埴谷雄高 はにや・ゆたか(1909—1997)


 

本名=般若 豊(はんにゃ・ゆたか)
明治42年12月19日(戸籍上は明治43年1月1日)—平成9年2月19日 
享年87歳 ❖アンドロメダ忌 
東京都港区南青山2丁目32–2 青山霊園1種イ7号4側6番甲 



小説家・評論家。台湾生。日本大学中退。昭和6年日本共産党に入党。翌年検挙、投獄され転向。昭和21年平野謙らと雑誌『近代文学』を創刊。『闇のなかの黒い馬』で谷崎潤一郎賞。『死霊』全五章で日本文学大賞を受賞。『幻視のなかの政治』『虚空』『不合理なゆえに吾信ず』などがある。






 

 ---ふむ、お前は人間の過誤の歴史をこれまでこれほど長く長く支えてきたものはいったい何だと思うかね。いいか。それは、さらにまたいってみれば、二つあるのだ。そのひとつは、自分が思っていることへの驚くほど執拗な固執だ。自己への固執---これこそ、生の最大の秘密だ。そして、つぎに、これまで誰にも触れられずにつづいてきた人間の過誤の第二を挙げるとなると、俺ははっきりいうが、それは、俺達の自由意志の重さについてついに思い及ぶこともないままに一生振舞ったあげくぼんやりと子供をつくってしまうことにあるのだ。
                             
(死霊・五章)



 

 私などにはいくら読んでも理解できないほど、難解このうえない厄介な観念小説だが、悲哀(三輪与志)・悪(三輪高志)・喜び(首猛夫)・狂気(矢場徹吾)を体現する4人の主人公が問答する壮大な実験小説『死霊』は、昭和21年『近代文学』創刊号に連載開始以来、病気中断をはさみ4章から5章まで書き継ぐのに26年かかった。
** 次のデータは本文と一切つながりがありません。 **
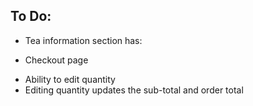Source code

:## To Do:
<!-- - Search by name -->
<!-- - Search by category with drop down list -->
<!-- - Table with column for image, and tea information -->
<!-- - Quantity drop down number list -->
<!-- - Add to bag button -->
<!-- - New items added to bag default to qty of 1, if no qty is selected -->
<!-- - Checkout button -->
<!-- - Checkout/bag starts empty, then updates with number of items -->
- Tea information section has:
<!-- - Price, Caffeine Scale, Ingredients, Rating -->
<!-- - In Stock? - shows Yes or No when True/False respectively -->
<!-- - Categories - goes through categories list and displays each one -->
- Checkout page
<!-- - Order total -->
<!-- - Lists each item that was added from the previous page, and includes its quantity -->
- Ability to edit quantity
- Editing quantity updates the sub-total and order total
<!-- - Ability to remove a product, which then updates the order total -->
<!-- - Items in checkout show the caffeine scale, ingredients, rating, and sub-total -->
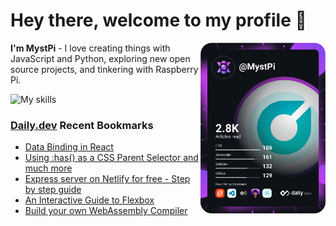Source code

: # Hey there, welcome to my profile 👋

<a href="https://app.daily.dev/MystPi"><img src="https://github.com/MystPi/MystPi/blob/main/devcard.svg" width="200" alt="MystPi's Dev Card" align="right"/></a>

**I'm MystPi** - I love creating things with JavaScript and Python, exploring new open source projects, and tinkering with Raspberry Pi.

![My skills](https://skillicons.dev/icons?i=svelte,js,html,css,py,raspberrypi,react,tailwind)

### [Daily.dev](https://daily.dev) Recent Bookmarks
<!-- daily.dev BOOKMARKS:START -->
- [Data Binding in React](https://app.daily.dev/posts/5IK0BrPw8?utm_source=rss&utm_medium=bookmarks&utm_campaign=Itr6mLfRdMms0HCyePtl9)
- [Using :has&lpar;&rpar; as a CSS Parent Selector and much more](https://app.daily.dev/posts/rd5KYtenR?utm_source=rss&utm_medium=bookmarks&utm_campaign=Itr6mLfRdMms0HCyePtl9)
- [Express server on Netlify for free - Step by step guide](https://app.daily.dev/posts/jJ8q5Zh53?utm_source=rss&utm_medium=bookmarks&utm_campaign=Itr6mLfRdMms0HCyePtl9)
- [An Interactive Guide to Flexbox](https://app.daily.dev/posts/cki6EfP_G?utm_source=rss&utm_medium=bookmarks&utm_campaign=Itr6mLfRdMms0HCyePtl9)
- [Build your own WebAssembly Compiler](https://app.daily.dev/posts/wBapdWcIE?utm_source=rss&utm_medium=bookmarks&utm_campaign=Itr6mLfRdMms0HCyePtl9)
<!-- daily.dev BOOKMARKS:END -->
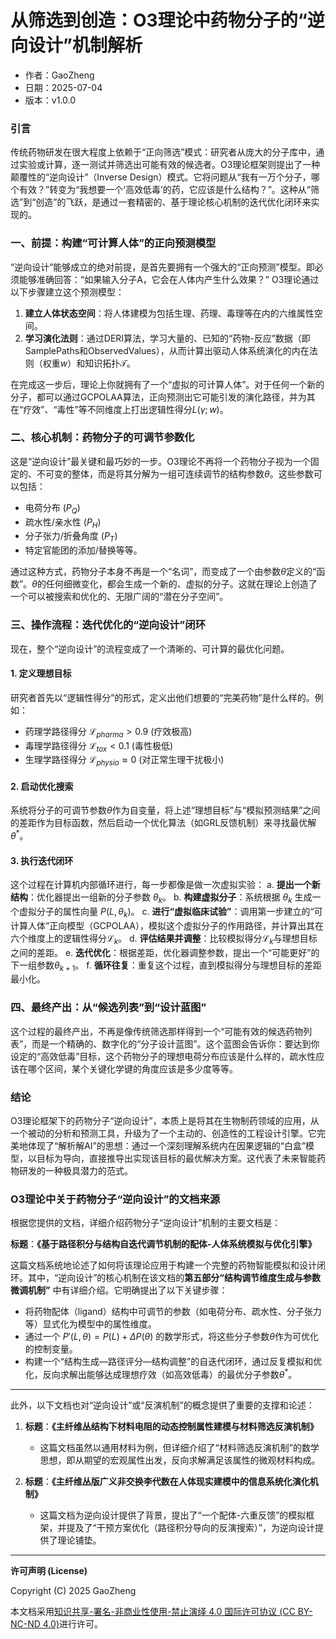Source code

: # **从筛选到创造：O3理论中药物分子的“逆向设计”机制解析**

- 作者：GaoZheng
- 日期：2025-07-04
- 版本：v1.0.0

### 引言
传统药物研发在很大程度上依赖于“正向筛选”模式：研究者从庞大的分子库中，通过实验或计算，逐一测试并筛选出可能有效的候选者。O3理论框架则提出了一种颠覆性的“逆向设计”（Inverse Design）模式。它将问题从“我有一万个分子，哪个有效？”转变为“我想要一个‘高效低毒’的药，它应该是什么结构？”。这种从“筛选”到“创造”的飞跃，是通过一套精密的、基于理论核心机制的迭代优化闭环来实现的。

### 一、前提：构建“可计算人体”的正向预测模型
“逆向设计”能够成立的绝对前提，是首先要拥有一个强大的“正向预测”模型。即必须能够准确回答：“如果输入分子A，它会在人体内产生什么效果？” O3理论通过以下步骤建立这个预测模型：
1. **建立人体状态空间**：将人体建模为包括生理、药理、毒理等在内的六维属性空间。
2. **学习演化法则**：通过DERI算法，学习大量的、已知的“药物-反应”数据（即SamplePaths和ObservedValues），从而计算出驱动人体系统演化的内在法则（权重$w$）和知识拓扑$\mathcal{T}$。

在完成这一步后，理论上你就拥有了一个“虚拟的可计算人体”。对于任何一个新的分子，都可以通过GCPOLAA算法，正向预测出它可能引发的演化路径，并为其在“疗效”、“毒性”等不同维度上打出逻辑性得分$L(\gamma; w)$。

### 二、核心机制：药物分子的可调节参数化
这是“逆向设计”最关键和最巧妙的一步。O3理论不再将一个药物分子视为一个固定的、不可变的整体，而是将其分解为一组可连续调节的结构参数$\theta$。这些参数可以包括：
* 电荷分布 ($P_Q$)
* 疏水性/亲水性 ($P_H$)
* 分子张力/折叠角度 ($P_T$)
* 特定官能团的添加/替换等等。

通过这种方式，药物分子本身不再是一个“名词”，而变成了一个由参数$\theta$定义的“函数”。$\theta$的任何细微变化，都会生成一个新的、虚拟的分子。这就在理论上创造了一个可以被搜索和优化的、无限广阔的“潜在分子空间”。

### 三、操作流程：迭代优化的“逆向设计”闭环
现在，整个“逆向设计”的流程变成了一个清晰的、可计算的最优化问题。

#### 1. 定义理想目标
研究者首先以“逻辑性得分”的形式，定义出他们想要的“完美药物”是什么样的。例如：
* 药理学路径得分 $\mathcal{L}_{pharma} > 0.9$ (疗效极高)
* 毒理学路径得分 $\mathcal{L}_{tox} < 0.1$ (毒性极低)
* 生理学路径得分 $\mathcal{L}_{physio} \approx 0$ (对正常生理干扰极小)

#### 2. 启动优化搜索
系统将分子的可调节参数$\theta$作为自变量，将上述“理想目标”与“模拟预测结果”之间的差距作为目标函数，然后启动一个优化算法（如GRL反馈机制）来寻找最优解$\theta^*$。

#### 3. 执行迭代闭环
这个过程在计算机内部循环进行，每一步都像是做一次虚拟实验：
a. **提出一个新结构**：优化器提出一组新的分子参数 $\theta_k$。
b. **构建虚拟分子**：系统根据 $\theta_k$ 生成一个虚拟分子的属性向量 $P(L, \theta_k)$。
c. **进行“虚拟临床试验”**：调用第一步建立的“可计算人体”正向模型（GCPOLAA），模拟这个虚拟分子的作用路径，并计算出其在六个维度上的逻辑性得分$\mathcal{L}_k$。
d. **评估结果并调整**：比较模拟得分$\mathcal{L}_k$与理想目标之间的差距。
e. **迭代优化**：根据差距，优化器调整参数，提出一个“可能更好”的下一组参数$\theta_{k+1}$。
f. **循环往复**：重复这个过程，直到模拟得分与理想目标的差距最小化。

### 四、最终产出：从“候选列表”到“设计蓝图”
这个过程的最终产出，不再是像传统筛选那样得到一个“可能有效的候选药物列表”，而是一个精确的、数字化的“分子设计蓝图”。这个蓝图会告诉你：要达到你设定的“高效低毒”目标，这个药物分子的理想电荷分布应该是什么样的，疏水性应该在哪个区间，某个关键化学键的角度应该是多少度等等。

### 结论
O3理论框架下的药物分子“逆向设计”，本质上是将其在生物制药领域的应用，从一个被动的分析和预测工具，升级为了一个主动的、创造性的工程设计引擎。它完美地体现了“解析解AI”的思想：通过一个深刻理解系统内在因果逻辑的“白盒”模型，以目标为导向，直接推导出实现该目标的最优解决方案。这代表了未来智能药物研发的一种极具潜力的范式。

### O3理论中关于药物分子“逆向设计”的文档来源

根据您提供的文档，详细介绍药物分子“逆向设计”机制的主要文档是：

**标题**：**《基于路径积分与结构自迭代调节机制的配体-人体系统模拟与优化引擎》**

这篇文档系统地论述了如何将该理论应用于构建一个完整的药物智能模拟和设计闭环。其中，“逆向设计”的核心机制在该文档的**第五部分“结构调节维度生成与参数微调机制”** 中有详细介绍。它明确提出了以下关键步骤：

* 将药物配体（ligand）结构中可调节的参数（如电荷分布、疏水性、分子张力等）显式化为模型中的属性维度。
* 通过一个 $P'(L,\theta) = P(L) + \Delta P(\theta)$ 的数学形式，将这些分子参数$\theta$作为可优化的控制变量。
* 构建一个“结构生成—路径评分—结构调整”的自迭代闭环，通过反复模拟和优化，反向求解出能够达成理想疗效（如高效低毒）的最优分子参数$\theta^*$。

***

此外，以下文档也对“逆向设计”或“反演机制”的概念提供了重要的支撑和论述：

1.  **标题**：**《主纤维丛结构下材料电阻的动态控制属性建模与材料筛选反演机制》**
    * 这篇文档虽然以通用材料为例，但详细介绍了“材料筛选反演机制”的数学思想，即从期望的宏观属性出发，反向求解满足该属性的微观材料构成。

2.  **标题**：**《主纤维丛版广义非交换李代数在人体现实建模中的信息系统化演化机制》**
    * 这篇文档为逆向设计提供了背景，提出了“一个配体-六重反馈”的模拟框架，并提及了“干预方案优化（路径积分导向的反演搜索）”，为逆向设计提供了理论铺垫。

---

**许可声明 (License)**

Copyright (C) 2025 GaoZheng 

本文档采用[知识共享-署名-非商业性使用-禁止演绎 4.0 国际许可协议 (CC BY-NC-ND 4.0)](https://creativecommons.org/licenses/by-nc-nd/4.0/deed.zh-Hans)进行许可。
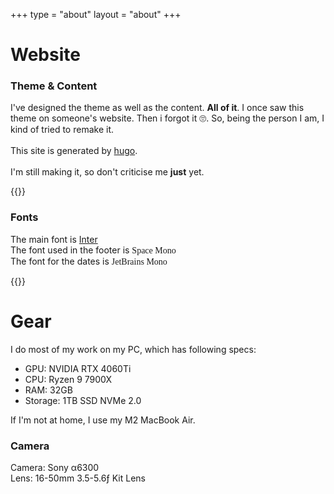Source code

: +++
type = "about"
layout = "about"
+++
# Website

### Theme & Content

I've designed the theme as well as the content. **All of it**. I once saw this theme on someone's website. Then i forgot it 🙄. So, being the person I am, I kind of tried to remake it. \
\
This site is generated by [hugo](https://gohugo.io). \
\
I'm still making it, so don't criticise me **just** yet.

{{<divider cl="red">}}

### Fonts
The main font is [Inter](https://rsms.me/inter) \
The font used in the footer is <span style='font-family: "Space Mono"'>Space Mono</span> \
The font for the dates is <span style='font-family: "JetBrains Mono"'>JetBrains Mono</span>

{{<divider cl="red">}}
# Gear
I do most of my work on my PC, which has following specs:
* GPU: NVIDIA RTX 4060Ti
* CPU: Ryzen 9 7900X
* RAM: 32GB
* Storage: 1TB SSD NVMe 2.0

If I'm not at home, I use my M2 MacBook Air.

### Camera
Camera: Sony α6300 \
Lens: 16-50mm 3.5-5.6ƒ Kit Lens 
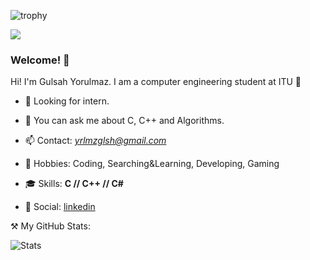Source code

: ![trophy](https://github-profile-trophy.vercel.app/?username=gulsahyorulmaz)

![](https://komarev.com/ghpvc/?username=gulsahyorulmaz&color=yellow&style=flat-square)
### Welcome! 👋

Hi! I'm Gulsah Yorulmaz. I am a computer engineering student at ITU 🐝
                           
- 👯 Looking for intern.
- 💬 You can ask me about C, C++ and Algorithms.
- 📫 Contact: *yrlmzglsh@gmail.com*
- 💜 Hobbies: Coding, Searching&Learning, Developing, Gaming                                  

- 🎓 Skills: **C // C++ // C#**

- 👔 Social: [linkedin](https://www.linkedin.com/in/gulsahyorulmaz/)

⚒️ My GitHub Stats:

![Stats](https://github-readme-stats.vercel.app/api?username=gulsahyorulmaz)
<!--

-->
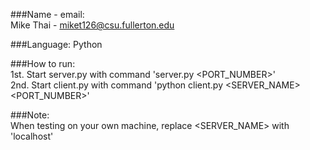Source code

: ###Name - email: <br />
  Mike Thai - miket126@csu.fullerton.edu   <br />
  

###Language: Python   <br />

###How to run:      <br />
  1st. Start server.py with command 'server.py <PORT_NUMBER>'   <br />
  2nd. Start client.py with command 'python client.py <SERVER_NAME> <PORT_NUMBER>'   <br />

###Note: <br />
  When testing on your own machine, replace <SERVER_NAME> with 'localhost'   <br />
この頃には、すでに神格化されていたほどであったが、さらに10年、6、7、8章とつづいた。平成2年に胃のポリープを摘出、年末には心臓病で入院した。どうにかこうにか9章が発表されたのは平成7年、15章構想をいっきに12章に縮小、しかしそれも叶わぬまま、埴谷は平成9年2月19日、脳梗塞のため永遠に宇宙そのものとなった。



 

 〈人間に出来る意識的行為には、自殺すること、子供を作らないことの二つがある〉と断言した埴谷雄高、自殺はともかく一方の子供に関しては間違いなく実践している。そして〈自身は生と存在の意味を考えるために生きている〉という主張は真だった。しかしその探求は未完に終わり、無限の空間の包み込むところに「般若家代々之墓」は存在する。父母、妻と共に納まった石塊の下で〈自分は根源までさかのぼれば生の単細胞に、あるいは宇宙の鉄にまでたどりつくけれど、死ねばそれっきり、あとはなにも続かない〉などと、森羅万象、いかなるものをも完璧に透過してしまうのではないかと思えるほどの、あの深く憂いを持った眼を瞬かせて呟いていることであろう。